* _Exercise prompt_:
Transcribe all of the data verbatim, please, and leave out its pictures.

* _Data provided_:
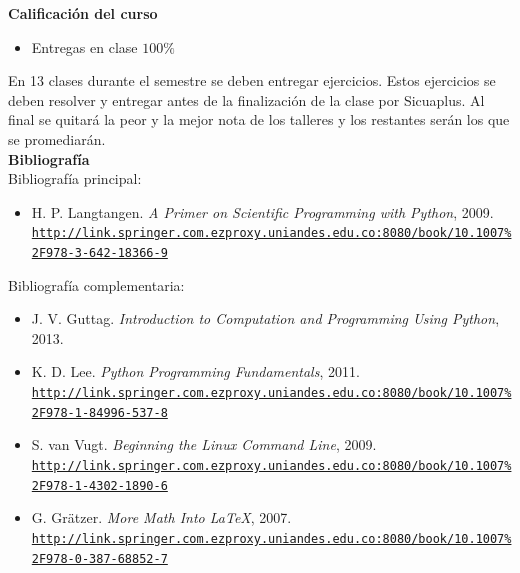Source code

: \documentclass[letterpaper,10pt,onecolumn]{article}
\begin{document}
\noindent\textbf{\large {} \quad Calificaci\'on del curso}\\[-0.2cm]

\begin{itemize}
	\item Entregas en clase $100\%$
\end{itemize}
\noindent\normalsize En 13 clases durante el semestre se deben
entregar ejercicios. 
Estos ejercicios se deben resolver y entregar antes de la
finalizaci\'on de la clase por Sicuaplus.
Al final se quitar\'a la peor y la mejor nota de los talleres y los
restantes ser\'an los que se promediar\'an. 
\\[0.1cm] 

\noindent\textbf{\large {} \quad Bibliografía}\\[-0.2cm]

\noindent\normalsize Bibliografía principal:


\begin{itemize}
	\item H. P. Langtangen. \textit{A Primer on Scientific Programming with Python}, 2009.\\
	\href{http://link.springer.com.ezproxy.uniandes.edu.co:8080/book/10.1007\%2F978-3-642-18366-9}{\nolinkurl{http://link.springer.com.ezproxy.uniandes.edu.co:8080/book/10.1007\%2F978-3-642-18366-9}}\\[-0.6cm]
\end{itemize}

\noindent\normalsize Bibliografía complementaria:

\begin{itemize}
	\item J. V. Guttag. \textit{Introduction to Computation and Programming Using Python}, 2013.
	\item K. D. Lee. \textit{Python Programming Fundamentals}, 2011. \\
	\href{http://link.springer.com.ezproxy.uniandes.edu.co:8080/book/10.1007\%2F978-1-84996-537-8}{\nolinkurl{http://link.springer.com.ezproxy.uniandes.edu.co:8080/book/10.1007\%2F978-1-84996-537-8}}\\[-0.6cm]
	\item S. van Vugt. \textit{Beginning the Linux Command Line}, 2009.\\
	\href{http://link.springer.com.ezproxy.uniandes.edu.co:8080/book/10.1007\%2F978-1-4302-1890-6}{\nolinkurl{http://link.springer.com.ezproxy.uniandes.edu.co:8080/book/10.1007\%2F978-1-4302-1890-6}}\\[-0.6cm]
	\item G. Gr\"atzer. \textit{More Math Into  \LaTeX}, 2007.\\
	\href{http://link.springer.com.ezproxy.uniandes.edu.co:8080/book/10.1007\%2F978-0-387-68852-7}{\nolinkurl{http://link.springer.com.ezproxy.uniandes.edu.co:8080/book/10.1007\%2F978-0-387-68852-7}}
\end{itemize}
\end{document}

* _Completed exercise_:
Source code

: \documentclass[letterpaper,10pt,onecolumn]{article}
\begin{document}
\noindent\textbf{\large {} \quad Calificaci\'on del curso}\\[-0.2cm]

\begin{itemize}
	\item Entregas en clase $100\%$
\end{itemize}
\noindent\normalsize En 13 clases durante el semestre se deben
entregar ejercicios. 
Estos ejercicios se deben resolver y entregar antes de la
finalizaci\'on de la clase por Sicuaplus.
Al final se quitar\'a la peor y la mejor nota de los talleres y los
restantes ser\'an los que se promediar\'an. 
\\[0.1cm] 

\noindent\textbf{\large {} \quad Bibliografía}\\[-0.2cm]

\noindent\normalsize Bibliografía principal:


\begin{itemize}
	\item H. P. Langtangen. \textit{A Primer on Scientific Programming with Python}, 2009.\\
	\href{http://link.springer.com.ezproxy.uniandes.edu.co:8080/book/10.1007\%2F978-3-642-18366-9}{\nolinkurl{http://link.springer.com.ezproxy.uniandes.edu.co:8080/book/10.1007\%2F978-3-642-18366-9}}\\[-0.6cm]
\end{itemize}

\noindent\normalsize Bibliografía complementaria:

\begin{itemize}
	\item J. V. Guttag. \textit{Introduction to Computation and Programming Using Python}, 2013.
	\item K. D. Lee. \textit{Python Programming Fundamentals}, 2011. \\
	\href{http://link.springer.com.ezproxy.uniandes.edu.co:8080/book/10.1007\%2F978-1-84996-537-8}{\nolinkurl{http://link.springer.com.ezproxy.uniandes.edu.co:8080/book/10.1007\%2F978-1-84996-537-8}}\\[-0.6cm]
	\item S. van Vugt. \textit{Beginning the Linux Command Line}, 2009.\\
	\href{http://link.springer.com.ezproxy.uniandes.edu.co:8080/book/10.1007\%2F978-1-4302-1890-6}{\nolinkurl{http://link.springer.com.ezproxy.uniandes.edu.co:8080/book/10.1007\%2F978-1-4302-1890-6}}\\[-0.6cm]
	\item G. Gr\"atzer. \textit{More Math Into  \LaTeX}, 2007.\\
	\href{http://link.springer.com.ezproxy.uniandes.edu.co:8080/book/10.1007\%2F978-0-387-68852-7}{\nolinkurl{http://link.springer.com.ezproxy.uniandes.edu.co:8080/book/10.1007\%2F978-0-387-68852-7}}
\end{itemize}
\end{document}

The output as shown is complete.